Вызывающе эксгибиционистскую, эгоцентричную прозу пишет Игорь Яркевич — «Как я и как меня» (он даже был назван «гаденышем» в одном из критических отзывов). Две части романа называются «Как меня не изнасиловали» и «Как я занимался онанизмом». Это проза эпатажа, шока, демонстрации высокомерного равнодушия к читателю. Автор нарочито не заботится о приличиях, бросая вызов «чистенькому» миру, описывая грязные ситуации своего подросткового и юношеского опыта. Герой-автор как бы хлопает дверью перед читателем, намеренно оскорбляет его нравственное чувство, описывая эпизоды своего «пионерского детства». Эпатаж Яркевича — протест не только против лживой морали советского образца, но против лжи всего мира, лишь притворяющегося нравственным, «хорошим» и «добрым». Этот мир живет но лжи, утверждает Яркевич, а я скажу правду о пороках каждого человека, обнажив грязь самого себя, автора.

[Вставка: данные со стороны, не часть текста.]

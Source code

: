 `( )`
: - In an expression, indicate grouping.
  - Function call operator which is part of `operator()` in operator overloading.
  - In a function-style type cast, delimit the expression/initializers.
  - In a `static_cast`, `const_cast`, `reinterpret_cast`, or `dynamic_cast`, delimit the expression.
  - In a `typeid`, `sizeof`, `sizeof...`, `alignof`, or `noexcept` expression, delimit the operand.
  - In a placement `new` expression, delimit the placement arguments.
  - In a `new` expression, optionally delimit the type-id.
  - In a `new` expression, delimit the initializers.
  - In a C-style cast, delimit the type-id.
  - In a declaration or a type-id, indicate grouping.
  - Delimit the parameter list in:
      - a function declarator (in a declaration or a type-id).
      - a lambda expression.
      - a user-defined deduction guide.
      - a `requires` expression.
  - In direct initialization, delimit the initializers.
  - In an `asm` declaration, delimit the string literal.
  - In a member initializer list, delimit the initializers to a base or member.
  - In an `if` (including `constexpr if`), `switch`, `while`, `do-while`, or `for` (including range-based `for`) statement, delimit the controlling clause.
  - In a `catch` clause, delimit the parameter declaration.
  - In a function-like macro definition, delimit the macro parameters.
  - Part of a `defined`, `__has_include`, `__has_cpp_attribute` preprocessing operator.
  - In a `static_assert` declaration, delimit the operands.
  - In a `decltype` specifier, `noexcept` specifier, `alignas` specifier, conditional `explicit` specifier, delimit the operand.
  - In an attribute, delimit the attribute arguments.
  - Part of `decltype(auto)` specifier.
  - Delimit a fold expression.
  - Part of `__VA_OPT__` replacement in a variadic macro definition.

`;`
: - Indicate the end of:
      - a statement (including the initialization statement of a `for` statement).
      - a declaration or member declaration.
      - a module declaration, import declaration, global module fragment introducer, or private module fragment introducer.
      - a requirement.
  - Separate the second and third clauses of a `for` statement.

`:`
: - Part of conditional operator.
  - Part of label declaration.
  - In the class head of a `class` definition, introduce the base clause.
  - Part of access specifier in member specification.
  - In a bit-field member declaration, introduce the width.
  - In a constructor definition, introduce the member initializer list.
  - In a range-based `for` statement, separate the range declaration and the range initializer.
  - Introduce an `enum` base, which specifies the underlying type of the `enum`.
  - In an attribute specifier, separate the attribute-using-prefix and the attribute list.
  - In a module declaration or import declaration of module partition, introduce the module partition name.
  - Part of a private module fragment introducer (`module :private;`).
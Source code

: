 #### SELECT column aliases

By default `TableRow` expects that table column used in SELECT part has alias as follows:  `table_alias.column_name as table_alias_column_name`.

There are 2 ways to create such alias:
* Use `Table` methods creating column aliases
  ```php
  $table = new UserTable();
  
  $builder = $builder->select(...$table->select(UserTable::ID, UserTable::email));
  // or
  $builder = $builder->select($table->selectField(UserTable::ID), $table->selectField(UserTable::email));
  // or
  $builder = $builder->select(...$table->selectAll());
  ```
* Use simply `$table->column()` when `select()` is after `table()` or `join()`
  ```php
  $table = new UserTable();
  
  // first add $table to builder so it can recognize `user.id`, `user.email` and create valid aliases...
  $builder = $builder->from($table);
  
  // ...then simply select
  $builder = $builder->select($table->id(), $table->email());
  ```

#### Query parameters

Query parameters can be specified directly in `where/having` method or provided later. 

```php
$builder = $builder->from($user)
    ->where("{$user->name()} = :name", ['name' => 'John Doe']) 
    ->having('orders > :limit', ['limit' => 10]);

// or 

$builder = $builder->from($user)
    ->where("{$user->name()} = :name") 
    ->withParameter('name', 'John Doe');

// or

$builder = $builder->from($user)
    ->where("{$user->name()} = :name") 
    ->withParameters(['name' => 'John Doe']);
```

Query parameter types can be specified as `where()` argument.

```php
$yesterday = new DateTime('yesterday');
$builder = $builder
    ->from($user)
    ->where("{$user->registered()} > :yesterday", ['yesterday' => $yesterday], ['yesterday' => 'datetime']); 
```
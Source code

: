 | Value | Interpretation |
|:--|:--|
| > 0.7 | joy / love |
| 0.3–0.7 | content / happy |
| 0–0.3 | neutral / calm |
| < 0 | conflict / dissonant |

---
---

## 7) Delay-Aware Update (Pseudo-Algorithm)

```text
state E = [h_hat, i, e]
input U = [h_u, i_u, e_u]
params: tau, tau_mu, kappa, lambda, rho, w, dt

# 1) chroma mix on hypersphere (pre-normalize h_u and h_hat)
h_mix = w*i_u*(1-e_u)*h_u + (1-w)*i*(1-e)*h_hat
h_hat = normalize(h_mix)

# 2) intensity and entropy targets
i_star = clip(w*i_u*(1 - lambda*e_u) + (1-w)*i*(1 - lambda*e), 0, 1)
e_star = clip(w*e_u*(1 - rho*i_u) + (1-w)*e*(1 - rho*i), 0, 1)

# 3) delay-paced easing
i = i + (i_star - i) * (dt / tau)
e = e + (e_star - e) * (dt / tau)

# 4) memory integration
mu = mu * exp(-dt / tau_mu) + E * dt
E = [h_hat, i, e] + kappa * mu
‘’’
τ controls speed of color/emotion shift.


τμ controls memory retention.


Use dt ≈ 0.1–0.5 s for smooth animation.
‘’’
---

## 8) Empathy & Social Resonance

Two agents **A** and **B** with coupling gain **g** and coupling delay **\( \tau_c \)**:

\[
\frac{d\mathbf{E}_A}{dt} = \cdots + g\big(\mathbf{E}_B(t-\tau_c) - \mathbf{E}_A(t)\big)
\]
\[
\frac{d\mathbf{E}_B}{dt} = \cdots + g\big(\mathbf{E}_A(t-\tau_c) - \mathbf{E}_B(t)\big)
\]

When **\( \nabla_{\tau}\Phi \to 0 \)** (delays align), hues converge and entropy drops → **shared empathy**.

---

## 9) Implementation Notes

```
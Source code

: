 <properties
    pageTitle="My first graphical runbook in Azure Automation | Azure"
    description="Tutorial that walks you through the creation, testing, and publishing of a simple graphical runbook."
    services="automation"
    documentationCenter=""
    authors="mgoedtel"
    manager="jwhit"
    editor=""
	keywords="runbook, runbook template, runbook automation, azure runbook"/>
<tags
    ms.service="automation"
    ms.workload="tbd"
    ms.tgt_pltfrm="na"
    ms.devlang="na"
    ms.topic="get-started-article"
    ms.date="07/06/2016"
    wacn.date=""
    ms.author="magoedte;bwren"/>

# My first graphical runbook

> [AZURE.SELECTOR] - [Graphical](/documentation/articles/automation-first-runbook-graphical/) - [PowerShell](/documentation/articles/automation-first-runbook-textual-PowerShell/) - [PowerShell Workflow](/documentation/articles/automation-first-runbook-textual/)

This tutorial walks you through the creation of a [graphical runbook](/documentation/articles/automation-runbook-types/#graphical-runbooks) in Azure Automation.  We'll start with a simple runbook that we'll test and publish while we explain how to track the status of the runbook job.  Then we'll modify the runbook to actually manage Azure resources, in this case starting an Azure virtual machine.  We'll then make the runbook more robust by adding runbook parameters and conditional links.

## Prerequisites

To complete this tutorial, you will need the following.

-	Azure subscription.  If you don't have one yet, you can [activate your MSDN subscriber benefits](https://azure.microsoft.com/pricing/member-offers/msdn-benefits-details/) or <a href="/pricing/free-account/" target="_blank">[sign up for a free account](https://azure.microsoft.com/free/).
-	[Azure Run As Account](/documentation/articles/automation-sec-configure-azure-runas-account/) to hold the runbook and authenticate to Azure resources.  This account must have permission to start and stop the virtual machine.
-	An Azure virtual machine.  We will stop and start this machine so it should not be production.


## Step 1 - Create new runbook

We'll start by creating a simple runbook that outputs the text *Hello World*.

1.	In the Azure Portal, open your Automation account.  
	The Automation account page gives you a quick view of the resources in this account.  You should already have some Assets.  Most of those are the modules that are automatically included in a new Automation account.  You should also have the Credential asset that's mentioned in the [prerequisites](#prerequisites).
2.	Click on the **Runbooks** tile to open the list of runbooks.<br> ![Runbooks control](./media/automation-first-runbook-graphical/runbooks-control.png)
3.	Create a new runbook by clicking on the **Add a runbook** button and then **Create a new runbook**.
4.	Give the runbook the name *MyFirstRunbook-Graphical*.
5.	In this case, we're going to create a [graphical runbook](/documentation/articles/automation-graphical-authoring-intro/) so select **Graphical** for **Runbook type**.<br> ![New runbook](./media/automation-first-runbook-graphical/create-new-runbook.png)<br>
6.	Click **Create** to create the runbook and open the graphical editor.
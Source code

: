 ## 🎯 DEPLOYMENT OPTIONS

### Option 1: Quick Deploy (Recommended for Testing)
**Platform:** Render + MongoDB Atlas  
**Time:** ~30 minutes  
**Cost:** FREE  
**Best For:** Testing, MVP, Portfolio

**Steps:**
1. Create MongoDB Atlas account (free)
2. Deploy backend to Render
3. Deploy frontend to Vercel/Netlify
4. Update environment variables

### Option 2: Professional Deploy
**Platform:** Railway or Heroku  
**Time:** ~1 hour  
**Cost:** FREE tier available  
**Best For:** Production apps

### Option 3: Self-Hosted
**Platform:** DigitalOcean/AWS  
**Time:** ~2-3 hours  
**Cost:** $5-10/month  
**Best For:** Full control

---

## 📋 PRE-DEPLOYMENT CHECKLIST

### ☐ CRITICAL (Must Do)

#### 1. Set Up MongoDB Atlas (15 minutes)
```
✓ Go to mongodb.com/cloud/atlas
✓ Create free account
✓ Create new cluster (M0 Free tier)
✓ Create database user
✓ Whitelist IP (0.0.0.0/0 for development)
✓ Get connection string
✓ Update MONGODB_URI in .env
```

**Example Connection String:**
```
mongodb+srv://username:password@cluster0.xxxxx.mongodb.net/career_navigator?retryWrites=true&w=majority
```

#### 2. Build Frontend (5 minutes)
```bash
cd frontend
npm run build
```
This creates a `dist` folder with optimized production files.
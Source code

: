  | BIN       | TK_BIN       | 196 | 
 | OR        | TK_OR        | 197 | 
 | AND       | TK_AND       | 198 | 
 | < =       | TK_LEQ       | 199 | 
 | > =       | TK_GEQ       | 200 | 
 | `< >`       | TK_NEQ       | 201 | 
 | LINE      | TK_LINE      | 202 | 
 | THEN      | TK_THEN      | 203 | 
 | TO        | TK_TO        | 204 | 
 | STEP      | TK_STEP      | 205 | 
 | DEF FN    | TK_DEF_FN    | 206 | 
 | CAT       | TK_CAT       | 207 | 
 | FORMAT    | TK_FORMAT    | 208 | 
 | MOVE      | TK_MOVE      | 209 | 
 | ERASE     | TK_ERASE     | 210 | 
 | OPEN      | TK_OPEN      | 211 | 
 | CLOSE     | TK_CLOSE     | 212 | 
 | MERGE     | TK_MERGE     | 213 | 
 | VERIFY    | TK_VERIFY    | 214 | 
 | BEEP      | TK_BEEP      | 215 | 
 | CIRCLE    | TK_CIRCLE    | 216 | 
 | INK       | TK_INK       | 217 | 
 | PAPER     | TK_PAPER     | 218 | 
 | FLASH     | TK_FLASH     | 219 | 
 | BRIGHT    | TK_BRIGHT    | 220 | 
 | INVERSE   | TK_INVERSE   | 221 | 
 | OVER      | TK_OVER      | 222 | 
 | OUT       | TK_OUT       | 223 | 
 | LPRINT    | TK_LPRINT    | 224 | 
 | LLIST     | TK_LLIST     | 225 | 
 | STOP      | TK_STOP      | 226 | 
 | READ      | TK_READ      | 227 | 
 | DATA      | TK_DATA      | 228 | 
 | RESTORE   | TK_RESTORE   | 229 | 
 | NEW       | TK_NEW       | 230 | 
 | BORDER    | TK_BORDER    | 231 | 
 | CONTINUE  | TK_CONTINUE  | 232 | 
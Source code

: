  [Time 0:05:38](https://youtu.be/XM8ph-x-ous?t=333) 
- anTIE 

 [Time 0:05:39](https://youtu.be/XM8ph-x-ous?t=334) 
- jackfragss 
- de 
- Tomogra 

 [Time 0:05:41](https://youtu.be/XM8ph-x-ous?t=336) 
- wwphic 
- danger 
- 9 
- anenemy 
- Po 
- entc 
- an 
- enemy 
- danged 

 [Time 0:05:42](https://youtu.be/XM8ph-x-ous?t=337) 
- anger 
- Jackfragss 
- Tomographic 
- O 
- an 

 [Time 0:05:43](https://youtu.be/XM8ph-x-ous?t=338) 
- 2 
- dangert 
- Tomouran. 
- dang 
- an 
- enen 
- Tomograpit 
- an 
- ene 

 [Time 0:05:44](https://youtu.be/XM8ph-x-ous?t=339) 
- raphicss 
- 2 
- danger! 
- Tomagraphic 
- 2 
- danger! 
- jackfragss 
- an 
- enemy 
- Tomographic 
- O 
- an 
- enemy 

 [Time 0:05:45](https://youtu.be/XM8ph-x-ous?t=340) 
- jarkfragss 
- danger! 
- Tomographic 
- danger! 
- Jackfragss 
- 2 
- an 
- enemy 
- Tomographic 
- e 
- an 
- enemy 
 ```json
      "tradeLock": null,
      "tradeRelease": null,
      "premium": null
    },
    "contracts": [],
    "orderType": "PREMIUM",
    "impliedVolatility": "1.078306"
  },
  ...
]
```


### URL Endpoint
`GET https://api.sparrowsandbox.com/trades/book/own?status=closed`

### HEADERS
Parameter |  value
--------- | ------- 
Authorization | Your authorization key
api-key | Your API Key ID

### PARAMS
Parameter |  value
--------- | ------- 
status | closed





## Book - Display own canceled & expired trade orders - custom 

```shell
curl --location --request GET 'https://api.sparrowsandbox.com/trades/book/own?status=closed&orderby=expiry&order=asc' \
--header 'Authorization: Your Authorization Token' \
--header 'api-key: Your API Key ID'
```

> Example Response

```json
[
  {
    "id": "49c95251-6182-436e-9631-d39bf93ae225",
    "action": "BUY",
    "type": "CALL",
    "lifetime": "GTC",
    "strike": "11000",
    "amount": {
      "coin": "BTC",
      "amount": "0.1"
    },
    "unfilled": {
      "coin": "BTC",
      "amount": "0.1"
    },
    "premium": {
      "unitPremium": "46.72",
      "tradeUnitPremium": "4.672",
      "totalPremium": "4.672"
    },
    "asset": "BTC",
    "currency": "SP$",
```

Эпатажным персонажем-автором новейшей литературной ситуации стал Дмитрий Галковский. Его «Бесконечный туник» — это огромный текст вызывающих комментариев ко множеству произведений и эпизодов истории русской и советской литературы, своего рода опыт индивидуального прочтения и интерпретации, с включением эссе, деклараций, манифестов, открытых писем и обращений. «Бесконечный туник» — это затяжной конфликт одинокого автора (герой-автор, кстати, наделен фамилией Одиноков) с русской словесностью, как прошлой, так и настоящей. Галковский освободил себя от обязательств по отношению к якобы устойчивым ценностям, «памятникам» отечественной словесности, а также к мифам либерального сознания последних десятилетий: в частности, мифу шестидесятников и мифу «перестройки и гласности». Он независим в оценках, парадоксален и зол. Параллельно комментарию он описывает в «Бесконечном тупике» свою собственную историю, историю несчастного сына несчастного алкоголика, историю отверженного, но истинного сына настоящей русской литературы. Конфликт как литературная позиция у Галковского соединен и с поведенческой стратегией. В результате он не мог не рассориться со всеми, со всем миром, с теми, кто ранее печатал его тексты. Сейчас Галковский издал журнал одного автора, Галковского, — «Разбитый компас». Круг завершен. Компас разбит. «Замкнутая на себе автономия, тлеющий огонек, прикрытый ладонями. Для русской традиции, ориентированной на проповедь, на кафедру, на амвон, даже в потаенных своих формах — в монашестве, такой "тихий" вариант дик, стыден, немыслим, как пирожное под водку» (В. Курицын. ЛГ, 1992, № 32).

Итоги русского постмодернизма — полное одиночество посреди скомпрометировавшей себя культуры — подвергаются атаке со стороны традиционного мировоззрения. «Реализм как преодоление одиночества»: так называется статья, констатирующая смерть постмодернизма. Внимание к новым авторам, продолжающим традиции русской классики, — Олегу Павлову, Алексею Варламову, выражено, например, в том, что первый из них стал финалистом премии Букер, а второй — лауреатом премии Антибукер. (Оба они, кстати, выступают активными оппонентами постмодернизма.) Гуманистические традиции русской литературы очень сильны, но они же искушают писателей выстраивать «макеты романов в натуральную величину». Среди них попадаются искусные, одаренные стилизаторы: Михаил Шишкин (1964 год рождения) написал роман «Всех ожидает одна ночь», строго следуя образцам русского романа середины XIX века; Антон Уткин (1967 год рождения) в романе «Хоровод» блестяще реконструирует литературный язык и стиль 30-х годов XIX столетия.